For the known story boundaries condition, the ndx format will require one
Section tag per story as follows:
<Episode Filename="19980630_2130_2200_CNN_HDL" Program="CNN Headline News" Language=English Version=1 Version_Date=8-Apr-1999>
<Section Type=NEWS S_time=75.43 E_time=81.21 ID=19980630_2130_2200_CNN_HDL.0075>
<Section Type=NEWS S_time=81.21 E_time=207.31 ID=19980630_2130_2200_CNN_HDL.0081>
...
</Episode>
For the unknown story boundaries condition, the ndx format will require a
single "FAKE" Section tag that will encompass the entire Episode as follows:
<Episode Filename="19980630_2130_2200_CNN_HDL" Program="CNN Headline News"
Language=English Version=1 Version_Date=8-Apr-1999>
<Section Type=FAKE S_time=58.67 E_time=1829.47 ID=19980630_2130_2200_CNN_HDL>
</Episode>
Note that the start time of the fake section is the start time of the first NEWS story and
the end time is the end time of the last NEWS story of the show.
.srt - Speech Recogniser Transcript (contrived example): Output of speech recogniser for a .sph recorded waveform file which will be used as input for retrieval. Each file must contain an <Episode> tag and properly interleaved <Section> tags taken from the corresponding .ndx file.

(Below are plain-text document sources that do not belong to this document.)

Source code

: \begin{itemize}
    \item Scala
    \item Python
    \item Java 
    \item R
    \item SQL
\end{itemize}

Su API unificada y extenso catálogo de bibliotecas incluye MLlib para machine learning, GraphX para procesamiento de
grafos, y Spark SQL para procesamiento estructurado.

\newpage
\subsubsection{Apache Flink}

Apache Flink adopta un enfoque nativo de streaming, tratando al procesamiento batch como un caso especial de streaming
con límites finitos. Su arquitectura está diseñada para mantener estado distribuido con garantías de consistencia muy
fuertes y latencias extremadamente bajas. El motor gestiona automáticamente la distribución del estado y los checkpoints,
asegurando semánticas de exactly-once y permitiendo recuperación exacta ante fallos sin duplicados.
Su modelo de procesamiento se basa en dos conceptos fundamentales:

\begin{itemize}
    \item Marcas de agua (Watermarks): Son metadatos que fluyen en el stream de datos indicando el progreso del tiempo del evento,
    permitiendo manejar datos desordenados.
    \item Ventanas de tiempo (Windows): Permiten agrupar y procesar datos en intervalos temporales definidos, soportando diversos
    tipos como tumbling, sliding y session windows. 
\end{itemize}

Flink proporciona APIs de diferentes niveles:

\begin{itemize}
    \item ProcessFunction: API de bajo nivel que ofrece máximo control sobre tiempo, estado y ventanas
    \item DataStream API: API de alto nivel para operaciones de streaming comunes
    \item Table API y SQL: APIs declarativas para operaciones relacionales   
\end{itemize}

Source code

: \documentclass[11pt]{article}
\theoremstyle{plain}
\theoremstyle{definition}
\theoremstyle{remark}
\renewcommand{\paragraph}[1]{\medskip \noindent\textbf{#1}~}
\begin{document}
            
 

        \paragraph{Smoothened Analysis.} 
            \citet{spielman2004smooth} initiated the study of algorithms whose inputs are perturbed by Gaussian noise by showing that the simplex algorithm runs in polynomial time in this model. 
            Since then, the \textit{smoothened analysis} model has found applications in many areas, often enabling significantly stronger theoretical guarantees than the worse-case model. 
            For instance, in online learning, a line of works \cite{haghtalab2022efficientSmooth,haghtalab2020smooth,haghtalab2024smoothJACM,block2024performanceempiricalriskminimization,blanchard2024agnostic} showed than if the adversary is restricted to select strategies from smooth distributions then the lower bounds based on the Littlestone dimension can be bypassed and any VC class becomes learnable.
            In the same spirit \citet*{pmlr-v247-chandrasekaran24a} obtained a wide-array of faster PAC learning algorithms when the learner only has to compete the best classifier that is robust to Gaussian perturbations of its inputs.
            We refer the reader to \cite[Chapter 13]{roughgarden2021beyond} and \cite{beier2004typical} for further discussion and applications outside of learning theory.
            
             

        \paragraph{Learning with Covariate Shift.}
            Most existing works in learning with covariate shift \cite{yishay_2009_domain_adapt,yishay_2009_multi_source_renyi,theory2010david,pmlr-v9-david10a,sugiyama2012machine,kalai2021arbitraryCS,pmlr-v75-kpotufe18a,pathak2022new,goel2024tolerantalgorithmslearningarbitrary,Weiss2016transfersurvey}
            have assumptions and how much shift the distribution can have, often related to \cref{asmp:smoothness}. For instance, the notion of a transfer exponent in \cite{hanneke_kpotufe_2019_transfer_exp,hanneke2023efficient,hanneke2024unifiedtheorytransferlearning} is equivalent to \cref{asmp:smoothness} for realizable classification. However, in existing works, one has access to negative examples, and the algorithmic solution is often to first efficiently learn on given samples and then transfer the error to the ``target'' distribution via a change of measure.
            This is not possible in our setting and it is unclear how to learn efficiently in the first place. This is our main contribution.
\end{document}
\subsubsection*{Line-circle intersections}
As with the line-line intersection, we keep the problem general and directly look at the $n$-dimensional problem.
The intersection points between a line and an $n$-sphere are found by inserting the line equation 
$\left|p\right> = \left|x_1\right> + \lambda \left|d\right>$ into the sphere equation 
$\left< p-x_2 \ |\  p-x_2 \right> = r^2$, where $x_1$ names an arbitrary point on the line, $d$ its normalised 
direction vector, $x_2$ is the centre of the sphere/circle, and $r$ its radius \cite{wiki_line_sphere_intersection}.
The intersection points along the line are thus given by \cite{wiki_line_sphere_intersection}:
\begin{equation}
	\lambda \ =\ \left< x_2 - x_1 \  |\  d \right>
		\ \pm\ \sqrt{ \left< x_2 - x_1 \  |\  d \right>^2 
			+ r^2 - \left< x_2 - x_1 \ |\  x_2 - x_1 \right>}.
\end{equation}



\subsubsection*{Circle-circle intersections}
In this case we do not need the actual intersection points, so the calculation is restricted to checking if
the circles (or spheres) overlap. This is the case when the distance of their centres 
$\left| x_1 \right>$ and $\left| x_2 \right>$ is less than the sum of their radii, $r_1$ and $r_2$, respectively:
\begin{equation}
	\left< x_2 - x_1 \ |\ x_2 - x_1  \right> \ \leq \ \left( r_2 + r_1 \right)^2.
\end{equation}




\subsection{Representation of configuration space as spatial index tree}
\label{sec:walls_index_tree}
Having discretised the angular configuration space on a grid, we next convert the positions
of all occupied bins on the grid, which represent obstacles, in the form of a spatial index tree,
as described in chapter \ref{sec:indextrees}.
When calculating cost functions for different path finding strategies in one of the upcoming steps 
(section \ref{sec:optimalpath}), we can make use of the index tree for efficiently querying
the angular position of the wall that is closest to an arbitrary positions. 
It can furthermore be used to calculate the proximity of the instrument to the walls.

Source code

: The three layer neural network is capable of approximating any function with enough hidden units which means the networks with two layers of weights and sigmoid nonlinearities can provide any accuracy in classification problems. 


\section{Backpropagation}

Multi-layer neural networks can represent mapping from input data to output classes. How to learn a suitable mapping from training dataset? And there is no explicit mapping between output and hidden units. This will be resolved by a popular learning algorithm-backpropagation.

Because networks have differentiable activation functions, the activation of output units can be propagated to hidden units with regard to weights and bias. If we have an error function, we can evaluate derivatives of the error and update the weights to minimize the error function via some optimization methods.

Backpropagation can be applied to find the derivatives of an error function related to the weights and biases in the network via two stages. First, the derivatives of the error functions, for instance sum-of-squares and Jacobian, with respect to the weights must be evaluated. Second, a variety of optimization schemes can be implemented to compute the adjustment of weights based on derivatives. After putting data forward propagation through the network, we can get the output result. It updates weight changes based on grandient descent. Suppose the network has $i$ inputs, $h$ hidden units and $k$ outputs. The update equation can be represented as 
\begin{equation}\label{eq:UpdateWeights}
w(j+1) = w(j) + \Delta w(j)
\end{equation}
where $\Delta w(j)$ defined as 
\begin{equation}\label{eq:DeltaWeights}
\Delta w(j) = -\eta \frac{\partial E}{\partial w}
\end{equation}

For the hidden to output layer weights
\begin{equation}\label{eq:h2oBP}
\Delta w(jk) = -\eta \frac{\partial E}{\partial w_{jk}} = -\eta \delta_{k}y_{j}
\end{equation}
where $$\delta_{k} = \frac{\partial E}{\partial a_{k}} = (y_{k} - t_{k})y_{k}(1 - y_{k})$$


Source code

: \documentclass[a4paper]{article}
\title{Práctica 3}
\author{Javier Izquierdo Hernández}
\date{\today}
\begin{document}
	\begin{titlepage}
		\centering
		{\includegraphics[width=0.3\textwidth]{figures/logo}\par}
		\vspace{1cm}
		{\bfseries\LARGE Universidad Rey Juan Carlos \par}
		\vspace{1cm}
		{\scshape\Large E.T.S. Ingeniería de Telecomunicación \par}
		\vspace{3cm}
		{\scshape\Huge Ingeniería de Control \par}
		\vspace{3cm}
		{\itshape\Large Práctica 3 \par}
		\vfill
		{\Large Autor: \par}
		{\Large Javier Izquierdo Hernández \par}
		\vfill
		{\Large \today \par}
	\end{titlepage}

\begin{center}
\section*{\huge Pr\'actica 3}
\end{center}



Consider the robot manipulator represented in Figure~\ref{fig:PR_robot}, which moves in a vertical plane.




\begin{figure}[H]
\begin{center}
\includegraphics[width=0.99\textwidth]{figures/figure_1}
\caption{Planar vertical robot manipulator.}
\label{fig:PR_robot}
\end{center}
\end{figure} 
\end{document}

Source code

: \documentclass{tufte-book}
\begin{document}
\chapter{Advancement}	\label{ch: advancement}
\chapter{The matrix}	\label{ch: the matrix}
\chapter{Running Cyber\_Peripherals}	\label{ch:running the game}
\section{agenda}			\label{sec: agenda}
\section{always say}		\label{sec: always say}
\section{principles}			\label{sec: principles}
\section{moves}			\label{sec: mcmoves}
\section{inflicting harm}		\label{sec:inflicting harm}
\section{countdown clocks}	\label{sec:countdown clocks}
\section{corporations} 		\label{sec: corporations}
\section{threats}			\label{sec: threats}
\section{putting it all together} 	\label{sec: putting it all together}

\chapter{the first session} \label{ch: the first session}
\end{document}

Each <Word> tag contains the start-time and end-time (in seconds with two decimal places) and the recognized word.
For the known story boundaries condition, the Section tags follow the ones specified in the ndx file.
<Episode Filename="19980630_2130_2200_CNN_HDL" Program="CNN Headline News" Language=English Version=1 Version_Date=8-Apr-1999>
<Section Type=NEWS S_time=75.43 E_time=81.21 ID=19980630_2130_2200_CNN_HDL.0075>
<Word S_time=75.52 E_time=75.87>his</Word>
<Word S_time=75.87 E_time=75.36>friday'S</Word>
<Word S_time=76.36 E_time=76.82>september</Word>
<Word S_time=76.82 E_time=77.47>thirteenth</Word>
...
</Section>
...
</Episode>
For the unknown story boundaries condition, the srt format will require a single "null" Section tag that will encompass the entire Episode as follows:
<Episode Filename="19980630_2130_2200_CNN_HDL" Program="CNN Headline News" Language=English Version=1 Version_Date=8-Apr-1999>
<Section Type=FAKE S_time=58.67 E_time=1829.47 ID=19980630_2130_2200_CNN_HDL>
...
<Word S_time=75.52 E_time=75.87>his</Word>
<Word S_time=75.87 E_time=75.36>friday'S</Word>
<Word S_time=76.36 E_time=76.82>september</Word>
<Word S_time=76.82 E_time=77.47>thirteenth</Word>
...
</Section>
</Episode>
.ctm - This describes the time marked conversation input files to be used for scoring the output of speech recognizers via the NIST sclite program. Both the reference and hypothesis input files can share this format.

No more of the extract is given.